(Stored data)
"""
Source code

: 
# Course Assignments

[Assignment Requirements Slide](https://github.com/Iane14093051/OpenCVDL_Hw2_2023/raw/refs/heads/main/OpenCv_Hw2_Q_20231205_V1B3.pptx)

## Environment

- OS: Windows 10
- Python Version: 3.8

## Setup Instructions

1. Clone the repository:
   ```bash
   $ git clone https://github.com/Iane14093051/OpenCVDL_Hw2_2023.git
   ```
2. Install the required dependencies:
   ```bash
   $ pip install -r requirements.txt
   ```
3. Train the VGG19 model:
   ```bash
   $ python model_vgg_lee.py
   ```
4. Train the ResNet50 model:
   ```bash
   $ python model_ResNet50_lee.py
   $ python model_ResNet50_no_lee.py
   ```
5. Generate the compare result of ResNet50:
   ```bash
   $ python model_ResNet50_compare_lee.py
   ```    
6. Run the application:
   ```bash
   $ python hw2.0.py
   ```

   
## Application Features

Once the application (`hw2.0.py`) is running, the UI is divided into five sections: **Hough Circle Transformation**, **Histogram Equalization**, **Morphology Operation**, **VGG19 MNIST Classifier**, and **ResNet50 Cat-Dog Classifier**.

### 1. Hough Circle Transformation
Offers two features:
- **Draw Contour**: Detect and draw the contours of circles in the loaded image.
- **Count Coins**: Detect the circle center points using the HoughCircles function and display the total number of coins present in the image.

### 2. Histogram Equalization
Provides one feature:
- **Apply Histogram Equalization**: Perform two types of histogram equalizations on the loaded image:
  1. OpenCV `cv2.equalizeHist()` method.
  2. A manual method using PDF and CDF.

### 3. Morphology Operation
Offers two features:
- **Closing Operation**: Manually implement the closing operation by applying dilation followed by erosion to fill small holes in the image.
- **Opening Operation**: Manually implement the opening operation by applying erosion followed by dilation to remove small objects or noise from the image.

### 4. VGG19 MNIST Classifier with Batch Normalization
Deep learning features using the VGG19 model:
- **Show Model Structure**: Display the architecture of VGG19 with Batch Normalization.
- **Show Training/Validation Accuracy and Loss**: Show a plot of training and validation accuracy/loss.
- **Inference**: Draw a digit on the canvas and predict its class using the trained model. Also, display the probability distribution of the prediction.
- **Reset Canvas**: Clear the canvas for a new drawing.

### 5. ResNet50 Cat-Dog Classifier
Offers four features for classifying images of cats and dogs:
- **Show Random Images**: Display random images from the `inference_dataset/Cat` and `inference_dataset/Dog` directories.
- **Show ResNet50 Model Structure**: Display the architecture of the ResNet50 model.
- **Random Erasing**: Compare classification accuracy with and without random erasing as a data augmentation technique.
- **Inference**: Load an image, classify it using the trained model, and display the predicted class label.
"""
"""
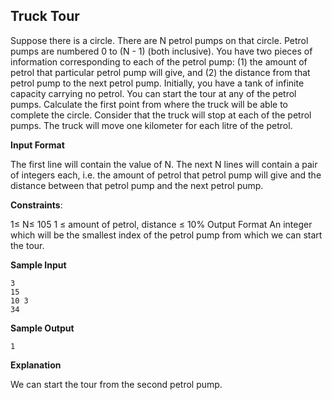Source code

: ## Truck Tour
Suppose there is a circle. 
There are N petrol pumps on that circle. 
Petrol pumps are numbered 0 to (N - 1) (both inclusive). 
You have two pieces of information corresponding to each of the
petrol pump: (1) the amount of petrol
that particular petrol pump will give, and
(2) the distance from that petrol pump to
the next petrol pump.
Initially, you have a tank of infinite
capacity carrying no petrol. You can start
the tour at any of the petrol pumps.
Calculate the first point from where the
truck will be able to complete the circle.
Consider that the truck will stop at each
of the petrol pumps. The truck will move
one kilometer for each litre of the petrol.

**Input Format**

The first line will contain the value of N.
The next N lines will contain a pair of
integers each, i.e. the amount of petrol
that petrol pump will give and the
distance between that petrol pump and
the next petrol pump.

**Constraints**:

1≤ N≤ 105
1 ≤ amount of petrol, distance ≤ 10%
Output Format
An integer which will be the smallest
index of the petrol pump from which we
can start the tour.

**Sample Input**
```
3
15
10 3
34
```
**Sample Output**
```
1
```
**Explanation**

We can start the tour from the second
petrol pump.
"""
Exercise instructions:
Only the count should be given: the number of lines in the entries above containing the word "Batch".

Completed exercise:
2